* _TRY IT_:
From the records below, extract only the lines running from the line with "She should avoid" to the line with "- What are some limitations of this dataset?", both lines included, reproducing them exactly.

Source texts of formatted documents
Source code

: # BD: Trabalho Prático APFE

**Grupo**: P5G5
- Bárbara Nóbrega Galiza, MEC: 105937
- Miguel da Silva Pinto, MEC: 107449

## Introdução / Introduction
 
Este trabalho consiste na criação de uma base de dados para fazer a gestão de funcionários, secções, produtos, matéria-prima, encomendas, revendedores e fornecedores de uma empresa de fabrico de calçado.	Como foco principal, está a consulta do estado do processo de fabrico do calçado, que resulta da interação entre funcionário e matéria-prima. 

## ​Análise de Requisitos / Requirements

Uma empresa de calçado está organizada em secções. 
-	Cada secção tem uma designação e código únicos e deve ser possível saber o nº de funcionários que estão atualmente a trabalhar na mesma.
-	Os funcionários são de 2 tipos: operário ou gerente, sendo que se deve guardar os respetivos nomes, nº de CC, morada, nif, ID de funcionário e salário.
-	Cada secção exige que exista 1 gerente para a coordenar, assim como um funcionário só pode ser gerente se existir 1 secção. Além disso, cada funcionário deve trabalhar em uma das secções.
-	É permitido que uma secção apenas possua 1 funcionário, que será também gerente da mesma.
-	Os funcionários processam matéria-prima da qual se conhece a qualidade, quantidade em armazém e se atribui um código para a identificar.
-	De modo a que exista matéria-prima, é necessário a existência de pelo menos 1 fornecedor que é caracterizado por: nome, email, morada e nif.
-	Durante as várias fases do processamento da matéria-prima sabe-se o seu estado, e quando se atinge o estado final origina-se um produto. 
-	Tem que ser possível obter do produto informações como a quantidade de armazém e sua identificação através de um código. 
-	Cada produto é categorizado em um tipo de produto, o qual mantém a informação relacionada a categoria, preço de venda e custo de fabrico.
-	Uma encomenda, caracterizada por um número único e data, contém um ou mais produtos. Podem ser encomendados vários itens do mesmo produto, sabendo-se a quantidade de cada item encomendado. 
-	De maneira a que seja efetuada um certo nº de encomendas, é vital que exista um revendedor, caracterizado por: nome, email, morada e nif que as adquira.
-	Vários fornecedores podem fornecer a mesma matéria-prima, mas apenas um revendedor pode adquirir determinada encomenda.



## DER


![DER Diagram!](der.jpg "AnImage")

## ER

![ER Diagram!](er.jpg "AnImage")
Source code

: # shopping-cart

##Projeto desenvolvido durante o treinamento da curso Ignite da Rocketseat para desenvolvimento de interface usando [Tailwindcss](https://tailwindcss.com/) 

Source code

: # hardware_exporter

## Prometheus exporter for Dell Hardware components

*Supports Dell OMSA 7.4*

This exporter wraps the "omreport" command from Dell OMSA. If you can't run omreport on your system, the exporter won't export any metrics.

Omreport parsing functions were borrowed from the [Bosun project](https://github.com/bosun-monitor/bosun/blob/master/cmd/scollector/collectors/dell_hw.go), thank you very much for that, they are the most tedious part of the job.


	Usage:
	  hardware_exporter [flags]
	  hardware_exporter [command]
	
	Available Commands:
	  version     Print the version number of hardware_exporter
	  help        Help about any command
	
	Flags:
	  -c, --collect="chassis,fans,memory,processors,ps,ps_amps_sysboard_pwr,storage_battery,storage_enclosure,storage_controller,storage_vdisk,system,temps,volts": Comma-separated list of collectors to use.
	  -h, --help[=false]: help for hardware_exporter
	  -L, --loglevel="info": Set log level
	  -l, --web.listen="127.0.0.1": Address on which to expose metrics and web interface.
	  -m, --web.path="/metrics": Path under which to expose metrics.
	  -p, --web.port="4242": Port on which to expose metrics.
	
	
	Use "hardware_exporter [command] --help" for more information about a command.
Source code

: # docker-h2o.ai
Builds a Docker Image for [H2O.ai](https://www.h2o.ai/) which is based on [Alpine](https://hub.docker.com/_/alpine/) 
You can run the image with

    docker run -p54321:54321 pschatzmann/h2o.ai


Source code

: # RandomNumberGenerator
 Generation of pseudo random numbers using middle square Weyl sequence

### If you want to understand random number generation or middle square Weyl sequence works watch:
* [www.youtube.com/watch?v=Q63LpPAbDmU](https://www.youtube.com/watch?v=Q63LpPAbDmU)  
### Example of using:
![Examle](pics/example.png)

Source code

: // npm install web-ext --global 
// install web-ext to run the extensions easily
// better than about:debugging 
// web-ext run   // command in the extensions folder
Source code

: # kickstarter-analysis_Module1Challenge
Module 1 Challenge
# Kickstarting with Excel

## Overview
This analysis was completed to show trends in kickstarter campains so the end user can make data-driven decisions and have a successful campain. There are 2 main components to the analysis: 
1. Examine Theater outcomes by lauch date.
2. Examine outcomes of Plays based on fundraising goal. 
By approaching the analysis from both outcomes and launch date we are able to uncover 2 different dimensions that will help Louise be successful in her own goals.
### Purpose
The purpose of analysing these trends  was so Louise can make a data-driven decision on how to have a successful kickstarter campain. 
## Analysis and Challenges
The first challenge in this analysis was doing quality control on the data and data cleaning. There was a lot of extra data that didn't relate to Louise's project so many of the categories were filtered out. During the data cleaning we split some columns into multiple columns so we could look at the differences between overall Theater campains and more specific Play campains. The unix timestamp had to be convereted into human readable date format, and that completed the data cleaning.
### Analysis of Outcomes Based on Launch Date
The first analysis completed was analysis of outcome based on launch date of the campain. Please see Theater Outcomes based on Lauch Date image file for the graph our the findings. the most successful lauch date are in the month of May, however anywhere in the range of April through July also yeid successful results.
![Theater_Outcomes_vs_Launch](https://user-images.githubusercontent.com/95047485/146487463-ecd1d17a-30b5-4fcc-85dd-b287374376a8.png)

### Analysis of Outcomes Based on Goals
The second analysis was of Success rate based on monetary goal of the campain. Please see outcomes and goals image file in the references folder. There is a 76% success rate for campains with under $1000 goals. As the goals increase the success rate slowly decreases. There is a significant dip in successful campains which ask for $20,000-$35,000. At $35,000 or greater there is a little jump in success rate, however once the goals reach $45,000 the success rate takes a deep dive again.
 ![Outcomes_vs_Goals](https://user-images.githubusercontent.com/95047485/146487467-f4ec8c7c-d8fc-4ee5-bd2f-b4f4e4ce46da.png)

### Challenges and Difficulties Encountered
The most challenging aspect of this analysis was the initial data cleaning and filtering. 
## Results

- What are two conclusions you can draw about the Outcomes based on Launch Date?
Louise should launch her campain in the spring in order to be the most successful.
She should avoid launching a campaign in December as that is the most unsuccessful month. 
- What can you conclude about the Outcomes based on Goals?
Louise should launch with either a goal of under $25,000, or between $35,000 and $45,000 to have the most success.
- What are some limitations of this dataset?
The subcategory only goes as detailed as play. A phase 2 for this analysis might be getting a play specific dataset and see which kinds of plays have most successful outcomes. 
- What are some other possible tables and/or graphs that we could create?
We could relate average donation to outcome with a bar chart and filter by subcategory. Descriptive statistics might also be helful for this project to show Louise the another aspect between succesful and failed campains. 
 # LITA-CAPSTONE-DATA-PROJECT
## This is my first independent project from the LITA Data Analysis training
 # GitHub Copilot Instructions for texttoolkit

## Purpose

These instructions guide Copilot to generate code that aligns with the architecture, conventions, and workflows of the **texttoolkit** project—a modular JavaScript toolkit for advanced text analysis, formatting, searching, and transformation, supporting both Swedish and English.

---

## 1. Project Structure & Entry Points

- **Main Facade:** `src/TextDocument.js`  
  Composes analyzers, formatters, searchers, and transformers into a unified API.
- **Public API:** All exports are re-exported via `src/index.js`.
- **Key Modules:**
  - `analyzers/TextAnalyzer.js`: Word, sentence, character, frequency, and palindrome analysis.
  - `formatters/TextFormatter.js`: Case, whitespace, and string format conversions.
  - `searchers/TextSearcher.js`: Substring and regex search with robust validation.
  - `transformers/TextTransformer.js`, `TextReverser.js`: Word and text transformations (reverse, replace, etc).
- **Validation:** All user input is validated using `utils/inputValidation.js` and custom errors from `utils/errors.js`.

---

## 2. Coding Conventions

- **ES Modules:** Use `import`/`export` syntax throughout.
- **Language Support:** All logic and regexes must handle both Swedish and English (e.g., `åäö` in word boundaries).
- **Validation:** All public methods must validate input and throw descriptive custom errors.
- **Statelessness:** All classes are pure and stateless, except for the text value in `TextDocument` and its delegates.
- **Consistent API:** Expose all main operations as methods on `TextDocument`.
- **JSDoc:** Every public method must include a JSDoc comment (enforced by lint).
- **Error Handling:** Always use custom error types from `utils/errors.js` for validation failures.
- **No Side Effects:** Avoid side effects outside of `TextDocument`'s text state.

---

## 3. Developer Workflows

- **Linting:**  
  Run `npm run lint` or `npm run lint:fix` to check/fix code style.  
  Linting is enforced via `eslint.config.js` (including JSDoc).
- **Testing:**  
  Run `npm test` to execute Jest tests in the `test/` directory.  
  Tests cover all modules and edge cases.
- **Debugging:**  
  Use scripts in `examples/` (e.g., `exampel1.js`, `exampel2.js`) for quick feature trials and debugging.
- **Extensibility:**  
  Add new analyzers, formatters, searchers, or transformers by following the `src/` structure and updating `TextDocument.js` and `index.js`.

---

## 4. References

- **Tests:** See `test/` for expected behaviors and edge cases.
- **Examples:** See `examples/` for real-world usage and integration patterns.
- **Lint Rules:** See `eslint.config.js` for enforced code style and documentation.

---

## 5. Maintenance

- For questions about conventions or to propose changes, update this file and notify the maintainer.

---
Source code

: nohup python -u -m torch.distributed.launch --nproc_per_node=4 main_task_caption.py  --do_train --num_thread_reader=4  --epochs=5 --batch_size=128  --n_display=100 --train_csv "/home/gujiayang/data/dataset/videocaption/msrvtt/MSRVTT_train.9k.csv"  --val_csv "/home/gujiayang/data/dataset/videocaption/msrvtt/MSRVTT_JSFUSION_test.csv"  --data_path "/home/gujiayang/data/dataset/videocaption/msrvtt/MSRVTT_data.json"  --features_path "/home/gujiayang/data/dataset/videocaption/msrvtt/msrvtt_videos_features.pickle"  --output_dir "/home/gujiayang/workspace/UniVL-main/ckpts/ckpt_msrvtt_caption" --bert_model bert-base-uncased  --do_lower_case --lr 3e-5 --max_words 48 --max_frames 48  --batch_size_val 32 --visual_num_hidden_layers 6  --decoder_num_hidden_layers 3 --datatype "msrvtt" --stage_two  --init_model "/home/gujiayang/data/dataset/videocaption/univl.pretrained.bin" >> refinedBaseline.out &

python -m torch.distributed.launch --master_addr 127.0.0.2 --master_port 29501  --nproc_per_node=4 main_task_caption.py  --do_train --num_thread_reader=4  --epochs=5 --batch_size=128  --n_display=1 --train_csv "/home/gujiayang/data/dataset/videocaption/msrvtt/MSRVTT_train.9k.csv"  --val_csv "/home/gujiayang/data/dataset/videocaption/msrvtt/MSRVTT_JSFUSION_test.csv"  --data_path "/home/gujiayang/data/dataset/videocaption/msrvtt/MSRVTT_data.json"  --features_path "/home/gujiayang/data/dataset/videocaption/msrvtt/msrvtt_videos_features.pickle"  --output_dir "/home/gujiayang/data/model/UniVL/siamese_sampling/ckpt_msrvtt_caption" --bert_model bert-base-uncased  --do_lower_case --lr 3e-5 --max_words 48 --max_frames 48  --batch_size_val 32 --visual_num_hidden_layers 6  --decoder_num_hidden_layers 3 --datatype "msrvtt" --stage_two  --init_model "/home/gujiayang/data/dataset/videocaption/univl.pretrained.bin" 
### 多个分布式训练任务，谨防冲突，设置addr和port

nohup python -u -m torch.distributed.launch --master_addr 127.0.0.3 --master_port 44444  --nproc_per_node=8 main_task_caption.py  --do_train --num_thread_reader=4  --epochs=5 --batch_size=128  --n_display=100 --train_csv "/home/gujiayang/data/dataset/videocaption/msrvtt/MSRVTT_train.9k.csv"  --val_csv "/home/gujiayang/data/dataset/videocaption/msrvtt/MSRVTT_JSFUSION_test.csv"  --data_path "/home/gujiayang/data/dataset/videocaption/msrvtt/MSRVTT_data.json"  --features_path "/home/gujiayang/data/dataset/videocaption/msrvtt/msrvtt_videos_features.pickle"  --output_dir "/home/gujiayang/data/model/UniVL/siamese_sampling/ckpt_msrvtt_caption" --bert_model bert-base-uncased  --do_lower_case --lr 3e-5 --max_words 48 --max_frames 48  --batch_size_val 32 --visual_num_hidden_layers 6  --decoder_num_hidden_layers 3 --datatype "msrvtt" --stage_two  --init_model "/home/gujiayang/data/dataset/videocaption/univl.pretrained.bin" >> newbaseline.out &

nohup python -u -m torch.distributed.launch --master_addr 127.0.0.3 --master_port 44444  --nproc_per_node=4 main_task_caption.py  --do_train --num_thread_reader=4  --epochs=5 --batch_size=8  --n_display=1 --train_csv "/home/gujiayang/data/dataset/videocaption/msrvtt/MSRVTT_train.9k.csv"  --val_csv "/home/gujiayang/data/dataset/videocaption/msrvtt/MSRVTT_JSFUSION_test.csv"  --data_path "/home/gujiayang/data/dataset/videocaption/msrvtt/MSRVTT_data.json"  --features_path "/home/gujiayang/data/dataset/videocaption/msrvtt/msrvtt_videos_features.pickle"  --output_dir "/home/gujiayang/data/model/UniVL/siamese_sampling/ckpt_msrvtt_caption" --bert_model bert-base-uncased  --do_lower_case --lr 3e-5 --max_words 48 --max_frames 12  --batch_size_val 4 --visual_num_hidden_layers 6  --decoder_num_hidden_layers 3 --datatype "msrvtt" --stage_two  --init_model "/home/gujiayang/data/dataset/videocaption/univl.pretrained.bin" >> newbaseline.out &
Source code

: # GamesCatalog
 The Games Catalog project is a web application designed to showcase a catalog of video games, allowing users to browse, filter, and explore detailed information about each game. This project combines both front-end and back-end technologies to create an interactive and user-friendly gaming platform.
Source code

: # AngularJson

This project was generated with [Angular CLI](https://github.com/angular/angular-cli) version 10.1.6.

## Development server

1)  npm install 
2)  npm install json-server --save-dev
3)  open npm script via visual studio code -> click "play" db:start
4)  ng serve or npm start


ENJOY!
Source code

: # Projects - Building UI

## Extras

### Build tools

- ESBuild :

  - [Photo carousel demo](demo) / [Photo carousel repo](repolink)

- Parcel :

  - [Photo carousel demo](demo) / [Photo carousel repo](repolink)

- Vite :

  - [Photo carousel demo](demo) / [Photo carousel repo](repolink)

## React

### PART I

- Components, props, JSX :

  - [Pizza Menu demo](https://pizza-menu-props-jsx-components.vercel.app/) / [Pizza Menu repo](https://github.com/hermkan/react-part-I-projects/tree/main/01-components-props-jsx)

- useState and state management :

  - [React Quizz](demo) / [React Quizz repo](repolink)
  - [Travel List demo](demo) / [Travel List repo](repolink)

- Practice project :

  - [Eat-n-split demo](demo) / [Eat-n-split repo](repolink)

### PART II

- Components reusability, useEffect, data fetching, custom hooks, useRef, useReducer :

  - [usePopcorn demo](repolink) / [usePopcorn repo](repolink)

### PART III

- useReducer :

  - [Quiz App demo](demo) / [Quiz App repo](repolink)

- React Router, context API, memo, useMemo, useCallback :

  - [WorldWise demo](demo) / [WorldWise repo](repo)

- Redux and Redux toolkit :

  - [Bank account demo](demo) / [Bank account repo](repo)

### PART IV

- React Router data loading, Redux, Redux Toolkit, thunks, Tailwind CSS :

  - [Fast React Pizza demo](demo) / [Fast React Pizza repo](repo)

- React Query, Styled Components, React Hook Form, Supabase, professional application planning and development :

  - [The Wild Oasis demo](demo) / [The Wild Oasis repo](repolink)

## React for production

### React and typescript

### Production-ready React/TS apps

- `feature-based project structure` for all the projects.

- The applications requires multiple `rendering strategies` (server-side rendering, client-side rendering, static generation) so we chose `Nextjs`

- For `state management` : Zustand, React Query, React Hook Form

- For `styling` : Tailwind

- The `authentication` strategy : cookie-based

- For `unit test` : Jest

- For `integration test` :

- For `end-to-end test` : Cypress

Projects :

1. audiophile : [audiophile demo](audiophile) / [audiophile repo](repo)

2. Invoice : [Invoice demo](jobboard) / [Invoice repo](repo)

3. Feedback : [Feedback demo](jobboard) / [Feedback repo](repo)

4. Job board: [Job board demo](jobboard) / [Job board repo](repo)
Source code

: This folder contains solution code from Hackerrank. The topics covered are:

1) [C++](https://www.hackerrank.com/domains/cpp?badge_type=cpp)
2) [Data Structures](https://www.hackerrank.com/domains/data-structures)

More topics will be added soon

* _EXERCISE RESPONSE_:
She should avoid launching a campaign in December as that is the most unsuccessful month. 
- What can you conclude about the Outcomes based on Goals?
Louise should launch with either a goal of under $25,000, or between $35,000 and $45,000 to have the most success.
- What are some limitations of this dataset?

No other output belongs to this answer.